Nope. They're a low-profile canvas type all around...


----------



## Net (Apr 10, 2004)

> The order page will be updated ASAP so you can order yours today!


 Big D, Is this the order page you're talking about?


----------



## Big Daddy (Apr 6, 2004)

Yep. That's the one.


----------



## ShakeDown (Apr 5, 2004)

http://www.ohiogamefishing.com/index.php?page=store

Added our new Red, White & Blue hats as well as this year's Huron Hawg Fest hats!


----------



## Smallmouth Crazy (Apr 4, 2006)

Im thinking it might not be possible to go to the Address on Sawmill and buy the hats there??? thought I would give it a shot since Im close.


----------



## DaleM (Apr 5, 2004)

Smallmouth let me know if you want hats etc.

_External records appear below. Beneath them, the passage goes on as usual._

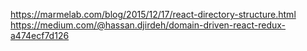 https://marmelab.com/blog/2015/12/17/react-directory-structure.html
https://medium.com/@hassan.djirdeh/domain-driven-react-redux-a474ecf7d126
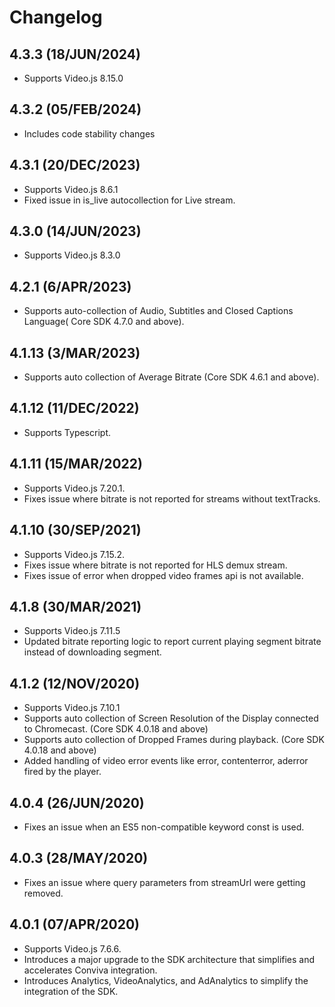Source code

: 
# Changelog
## 4.3.3 (18/JUN/2024)
* Supports Video.js 8.15.0

## 4.3.2 (05/FEB/2024)
* Includes code stability changes

## 4.3.1 (20/DEC/2023)
* Supports Video.js 8.6.1
* Fixed issue in is_live autocollection for Live stream.

## 4.3.0 (14/JUN/2023)
* Supports Video.js 8.3.0

## 4.2.1 (6/APR/2023)
* Supports auto-collection of Audio, Subtitles and Closed Captions Language( Core SDK 4.7.0 and above).

## 4.1.13 (3/MAR/2023)
* Supports auto collection of Average Bitrate (Core SDK 4.6.1 and above).

## 4.1.12 (11/DEC/2022)
* Supports Typescript.

## 4.1.11 (15/MAR/2022)
* Supports Video.js 7.20.1.
* Fixes issue where bitrate is not reported for streams without textTracks.

## 4.1.10 (30/SEP/2021)
* Supports Video.js 7.15.2.
* Fixes issue where bitrate is not reported for HLS demux stream.
* Fixes issue of error when dropped video frames api is not available.

## 4.1.8 (30/MAR/2021)
* Supports Video.js 7.11.5
* Updated bitrate reporting logic to report current playing segment bitrate instead of downloading segment.

## 4.1.2 (12/NOV/2020)
* Supports Video.js 7.10.1
* Supports auto collection of Screen Resolution of the Display connected to Chromecast. (Core SDK 4.0.18 and above)
* Supports auto collection of Dropped Frames during playback. (Core SDK 4.0.18 and above)
* Added handling of video error events like error, contenterror, aderror fired by the player.

## 4.0.4 (26/JUN/2020)
* Fixes an issue when an ES5 non-compatible keyword const is used.

## 4.0.3 (28/MAY/2020)
* Fixes an issue where query parameters from streamUrl were getting removed.

## 4.0.1 (07/APR/2020)
* Supports Video.js 7.6.6.
* Introduces a major upgrade to the SDK architecture that simplifies and accelerates Conviva integration.
* Introduces Analytics, VideoAnalytics, and AdAnalytics to simplify the integration of the SDK.
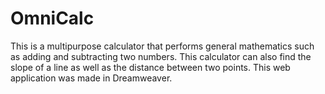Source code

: # OmniCalc
This is a multipurpose calculator that performs general mathematics such as adding and subtracting two numbers. This calculator can also find the slope of a line as well as the distance between two points. This web application was made in Dreamweaver. 
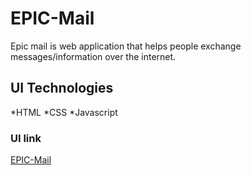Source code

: # EPIC-Mail
Epic mail is web application  that helps people exchange messages/information over the internet.

## UI Technologies
 *HTML
 *CSS
 *Javascript

### UI link
 [EPIC-Mail](https://nshutijonathan.github.io/EPIC-Mail/ui/homepage.html)



 
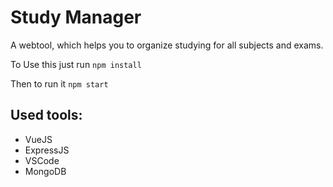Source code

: # Study Manager

A webtool, which helps you to organize studying for all subjects and exams.

To Use this just run
`npm install`

Then to run it
`npm start`

## Used tools:
- VueJS
- ExpressJS
- VSCode
- MongoDB
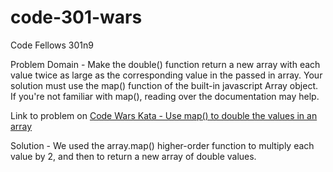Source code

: # code-301-wars
Code Fellows 301n9

Problem Domain -
Make the double() function return a new array with each value twice as large as the corresponding value in the passed in array. Your solution must use the map() function of the built-in javascript Array object. If you're not familiar with map(), reading over the documentation may help.

Link to problem on [Code Wars Kata - Use map() to double the values in an array](https://www.codewars.com/kata/use-map-to-double-the-values-in-an-array/train/javascript)

Solution -
We used the array.map() higher-order function to multiply each value by 2, and then to return a new array of double values.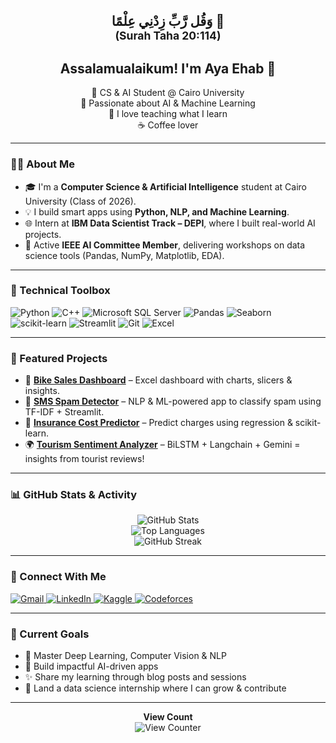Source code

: <h2 align="center">وَقُل رَّبِّ زِدْنِي عِلْمًا 📖 <br><sub>(Surah Taha 20:114)</sub></h2>

<h2 align="center">Assalamualaikum! I'm Aya Ehab 👋</h2>

<p align="center">
  🚀 CS & AI Student @ Cairo University <br>
  🧠 Passionate about AI & Machine Learning <br>
  💬 I love teaching what I learn <br>
  ☕ Coffee lover
</p>

---

### 👩‍💻 About Me

- 🎓 I'm a **Computer Science & Artificial Intelligence** student at Cairo University (Class of 2026).
- 💡 I build smart apps using **Python, NLP, and Machine Learning**.
- 🌐 Intern at **IBM Data Scientist Track – DEPI**, where I built real-world AI projects.
- 📢 Active **IEEE AI Committee Member**, delivering workshops on data science tools (Pandas, NumPy, Matplotlib, EDA).

---

### 🔧 Technical Toolbox

![Python](https://img.shields.io/badge/-Python-3776AB?style=for-the-badge&logo=python&logoColor=white)
![C++](https://img.shields.io/badge/-C++-00599C?style=for-the-badge&logo=c%2B%2B&logoColor=white)
![Microsoft SQL Server](https://img.shields.io/badge/Microsoft%20SQL%20Server-CC2927?style=for-the-badge&logo=microsoft-sql-server&logoColor=white)
![Pandas](https://img.shields.io/badge/-Pandas-150458?style=for-the-badge&logo=pandas&logoColor=white)
![Seaborn](https://img.shields.io/badge/-Seaborn-2E3F4F?style=for-the-badge&logoColor=white)
![scikit-learn](https://img.shields.io/badge/-Scikit--learn-F7931E?style=for-the-badge&logo=scikit-learn&logoColor=white)
![Streamlit](https://img.shields.io/badge/-Streamlit-FF4B4B?style=for-the-badge&logo=streamlit&logoColor=white)
![Git](https://img.shields.io/badge/-Git-F05032?style=for-the-badge&logo=git&logoColor=white)
![Excel](https://img.shields.io/badge/-Excel-217346?style=for-the-badge&logo=microsoft-excel&logoColor=white)

---

### 🧠 Featured Projects

- 🚴 **[Bike Sales Dashboard](https://github.com/AyA-EhaB/Bike_Sales_Dashboard)** – Excel dashboard with charts, slicers & insights.
- 📱 **[SMS Spam Detector](https://github.com/AyA-EhaB/Spam_Detector)** – NLP & ML-powered app to classify spam using TF-IDF + Streamlit.
- 💸 **[Insurance Cost Predictor](https://github.com/AyA-EhaB/insurance-cost-app)** – Predict charges using regression & scikit-learn.
- 🌍 **[Tourism Sentiment Analyzer](https://github.com/Mosapmohamd/DEPI-Graduation-Project)** – BiLSTM + Langchain + Gemini = insights from tourist reviews!

---

### 📊 GitHub Stats & Activity

<p align="center">
  <img src="https://github-readme-stats.vercel.app/api?username=AyA-EhaB&show_icons=true&theme=ambient_gradient" alt="GitHub Stats">
  <br>
  <img src="https://github-readme-stats.vercel.app/api/top-langs/?username=AyA-EhaB&layout=compact&theme=ambient_gradient" alt="Top Languages">
  <br>
  <img src="https://streak-stats.demolab.com?user=AyA-EhaB&theme=ambient_gradient" alt="GitHub Streak">
</p>

---

### 📣 Connect With Me

<p align="left">
  <a href="mailto:ayaehap567@gmail.com" target="_blank">
    <img src="https://img.shields.io/badge/Gmail-D14836?style=for-the-badge&logo=gmail&logoColor=white" alt="Gmail">
  </a>
  <a href="https://www.linkedin.com/in/aya-ehab-ramadan-a6bab4252/" target="_blank">
    <img src="https://img.shields.io/badge/LinkedIn-Aya%20Ehab-0077B5?style=for-the-badge&logo=linkedin&logoColor=white" alt="LinkedIn">
  </a>
  <a href="https://www.kaggle.com/ayaehabramadan" target="_blank">
    <img src="https://img.shields.io/badge/Kaggle-Aya%20Ehab-20BEFF?style=for-the-badge&logo=kaggle&logoColor=white" alt="Kaggle">
  </a>
  <a href="https://codeforces.com/profile/Aya_Ehab25" target="_blank">
    <img src="https://img.shields.io/badge/Codeforces-Aya_Ehab25-1F8ACB?style=for-the-badge&logo=codeforces&logoColor=white" alt="Codeforces">
  </a>
</p>

---

### 🌱 Current Goals

- 🔬 Master Deep Learning, Computer Vision & NLP
- 🧪 Build impactful AI-driven apps
- ✨ Share my learning through blog posts and sessions
- 💼 Land a data science internship where I can grow & contribute

---

<p align="center">
  <strong>View Count</strong><br>
  <img src="https://profile-counter.glitch.me/AyA-EhaB/count.svg" alt="View Counter">
</p>
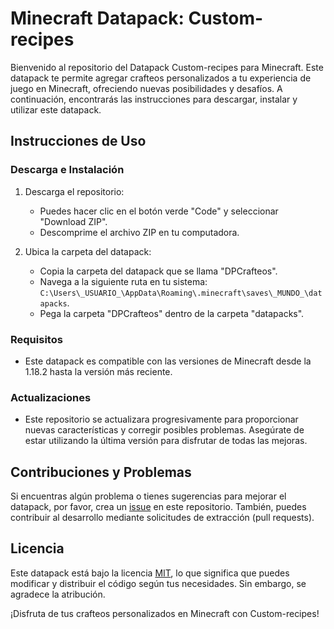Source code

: # Minecraft Datapack: Custom-recipes

Bienvenido al repositorio del Datapack Custom-recipes para Minecraft. Este datapack te permite agregar crafteos personalizados a tu experiencia de juego en Minecraft, ofreciendo nuevas posibilidades y desafíos. A continuación, encontrarás las instrucciones para descargar, instalar y utilizar este datapack.

## Instrucciones de Uso

### Descarga e Instalación

1. Descarga el repositorio: 
   - Puedes hacer clic en el botón verde "Code" y seleccionar "Download ZIP".
   - Descomprime el archivo ZIP en tu computadora.

2. Ubica la carpeta del datapack:
   - Copia la carpeta del datapack que se llama "DPCrafteos".
   - Navega a la siguiente ruta en tu sistema: `C:\Users\_USUARIO_\AppData\Roaming\.minecraft\saves\_MUNDO_\datapacks`.
   - Pega la carpeta "DPCrafteos" dentro de la carpeta "datapacks".

### Requisitos

- Este datapack es compatible con las versiones de Minecraft desde la 1.18.2 hasta la versión más reciente.

### Actualizaciones

- Este repositorio se actualizara progresivamente para proporcionar nuevas características y corregir posibles problemas. Asegúrate de estar utilizando la última versión para disfrutar de todas las mejoras.

## Contribuciones y Problemas

Si encuentras algún problema o tienes sugerencias para mejorar el datapack, por favor, crea un [issue](https://github.com/jancell13/Custom-recipes/issues) en este repositorio. También, puedes contribuir al desarrollo mediante solicitudes de extracción (pull requests).

## Licencia

Este datapack está bajo la licencia [MIT](LICENSE), lo que significa que puedes modificar y distribuir el código según tus necesidades. Sin embargo, se agradece la atribución.

¡Disfruta de tus crafteos personalizados en Minecraft con Custom-recipes!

I live about 1 block from our Box (Just off Sawmill) and have all the items here.


----------



## Smallmouth Crazy (Apr 4, 2006)

Dale let me look at all the stuff available and I will get back with you.


----------



## DaleM (Apr 5, 2004)

We do have blue hats, I just have to get some sent down here. I have another that wants to pick one up. Just let me know.


----------



## ShakeDown (Apr 5, 2004)

Added our Red/Blue TEAM OGF hats!

http://www.ohiogamefishing.com/merchandise.htm


----------



## NUM1FIRE (Nov 12, 2005)

i am interested in getting a blue hat or the light grey hat can u tell what the back of the light grey canvas looks like? i looked and the blue navy one says it has a sandwich bill on the back but the light grey one doesnt say. thanks


----------



## DaleM (Apr 5, 2004)

The bill on those are light on top and a navy blue under, like a baseball cap. Great hats. Here's a picture of the back of the RWB hat:


----------



## NUM1FIRE (Nov 12, 2005)

thanks alot dalem for the picture im off to make my order


----------